Start of Block

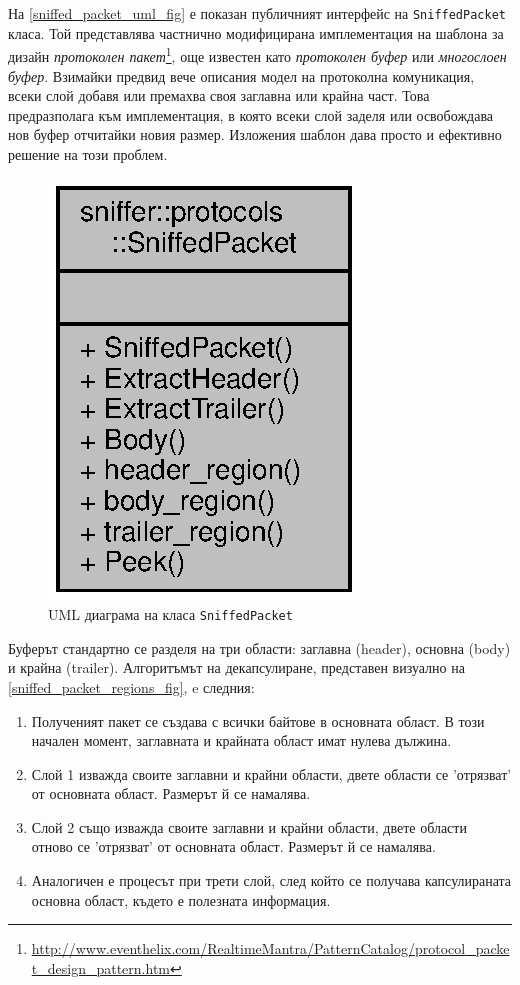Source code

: \documentclass[12pt,a4paper,oneside]{book}
\begin{document}
На \autoref{sniffed_packet_uml_fig} е показан публичният интерфейс на
\texttt{SniffedPacket} класа. Той представлява частнично модифицирана
имплементация на шаблона за дизайн \textit{протоколен
пакет}\footnote{\url{http://www.eventhelix.com/RealtimeMantra/PatternCatalog/protocol_packet_design_pattern.htm}}, още известен като
\textit{протоколен буфер} или \textit{многослоен буфер}. Взимайки предвид
вече описания модел на протоколна комуникация,
всеки слой добавя или премахва своя заглавна или крайна част.
Това предразполага към имплементация, в която всеки слой заделя или освобождава
нов буфер отчитайки новия размер. Изложения шаблон дава просто и ефективно
решение на този проблем.

\begin{figure}[h!]
  \centering
  \includegraphics[scale=.7]{figures/sniffed_packet_uml.eps}
  \caption{UML диаграма на класа \texttt{SniffedPacket}}
  \label{sniffed_packet_uml_fig}
\end{figure}

Буферът стандартно се разделя на три области: заглавна (header), основна (body)
и крайна (trailer).
Алгоритъмът на декапсулиране, представен визуално на
\autoref{sniffed_packet_regions_fig}, e следния:

\begin{enumerate}
  \item
    Полученият пакет се създава с всички байтове в основната област. В този начален
    момент, заглавната и крайната област имат нулева дължина.
\item
  Слой 1 изважда своите заглавни и крайни области, двете области се 'отрязват' от
  основната област. Размерът й се намалява.
\item
  Слой 2 също изважда своите заглавни и крайни области, двете области отново се
  'отрязват' от основната област. Размерът й се намалява.
\item
  Аналогичен е процесът при трети слой, след който се получава капсулираната
  основна област, където е полезната информация.
\end{enumerate}
\end{document}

End of Block

- Task brief -
Find the word "области" in the listing above, then copy each line where it turns up.

- Result for this task -
Буферът стандартно се разделя на три области: заглавна (header), основна (body)
  Слой 1 изважда своите заглавни и крайни области, двете области се 'отрязват' от
  Слой 2 също изважда своите заглавни и крайни области, двете области отново се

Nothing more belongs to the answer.